Task directions »
The answer must be an exact printing of every record below, with the pictures omitted.

Collected data:
┄┄┄┄┄┄┄┄┄┄

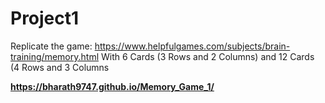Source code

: # Project1

Replicate the game: https://www.helpfulgames.com/subjects/brain-training/memory.html
With 6 Cards (3 Rows and 2 Columns) and 12 Cards (4 Rows and 3 Columns

<b>https://bharath9747.github.io/Memory_Game_1/</b>
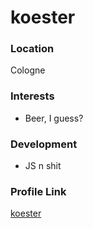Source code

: # koester

### Location

Cologne

### Interests

- Beer, I guess?

### Development

- JS n shit


### Profile Link

[koester](https://github.com/koester)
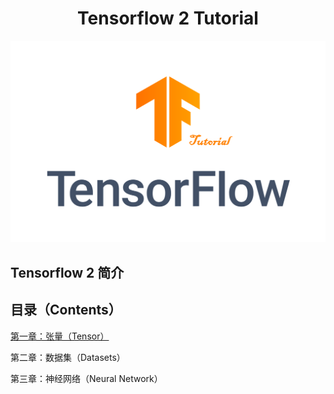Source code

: <h1><center>Tensorflow 2 Tutorial</center></h1>

<center><img src="./TF_logo.png" /></center>

## Tensorflow 2 简介

## 目录（Contents）

[第一章：张量（Tensor）](https://github.com/Meimin-Wang/Tensorflow-2_Tutorial/blob/main/第一章%20张量（Tensor）/README.md)

第二章：数据集（Datasets）

第三章：神经网络（Neural Network）
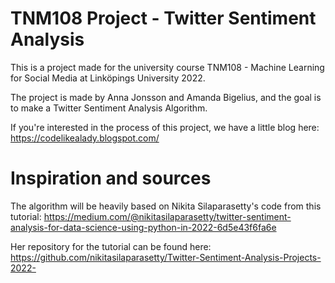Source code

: # TNM108 Project - Twitter Sentiment Analysis
This is a project made for the university course TNM108 - Machine Learning for Social Media at Linköpings University 2022. 

The project is made by Anna Jonsson and Amanda Bigelius, and the goal is to make a Twitter Sentiment Analysis Algorithm.

If you're interested in the process of this project, we have a little blog here: https://codelikealady.blogspot.com/ 

# Inspiration and sources
The algorithm will be heavily based on Nikita Silaparasetty's code from this tutorial:
https://medium.com/@nikitasilaparasetty/twitter-sentiment-analysis-for-data-science-using-python-in-2022-6d5e43f6fa6e

Her repository for the tutorial can be found here:
https://github.com/nikitasilaparasetty/Twitter-Sentiment-Analysis-Projects-2022-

┄┄┄┄┄┄┄┄┄┄

Result of the exercise »
Source code

: # Project1

Replicate the game: https://www.helpfulgames.com/subjects/brain-training/memory.html
With 6 Cards (3 Rows and 2 Columns) and 12 Cards (4 Rows and 3 Columns

<b>https://bharath9747.github.io/Memory_Game_1/</b>
Source code

: # koester

### Location

Cologne

### Interests

- Beer, I guess?

### Development

- JS n shit


### Profile Link

[koester](https://github.com/koester)
Source code

: <h1><center>Tensorflow 2 Tutorial</center></h1>

<center><img src="./TF_logo.png" /></center>

## Tensorflow 2 简介

## 目录（Contents）

[第一章：张量（Tensor）](https://github.com/Meimin-Wang/Tensorflow-2_Tutorial/blob/main/第一章%20张量（Tensor）/README.md)

第二章：数据集（Datasets）

第三章：神经网络（Neural Network）
Source code

: # TNM108 Project - Twitter Sentiment Analysis
This is a project made for the university course TNM108 - Machine Learning for Social Media at Linköpings University 2022. 

The project is made by Anna Jonsson and Amanda Bigelius, and the goal is to make a Twitter Sentiment Analysis Algorithm.

If you're interested in the process of this project, we have a little blog here: https://codelikealady.blogspot.com/ 

# Inspiration and sources
The algorithm will be heavily based on Nikita Silaparasetty's code from this tutorial:
https://medium.com/@nikitasilaparasetty/twitter-sentiment-analysis-for-data-science-using-python-in-2022-6d5e43f6fa6e

Her repository for the tutorial can be found here:
https://github.com/nikitasilaparasetty/Twitter-Sentiment-Analysis-Projects-2022-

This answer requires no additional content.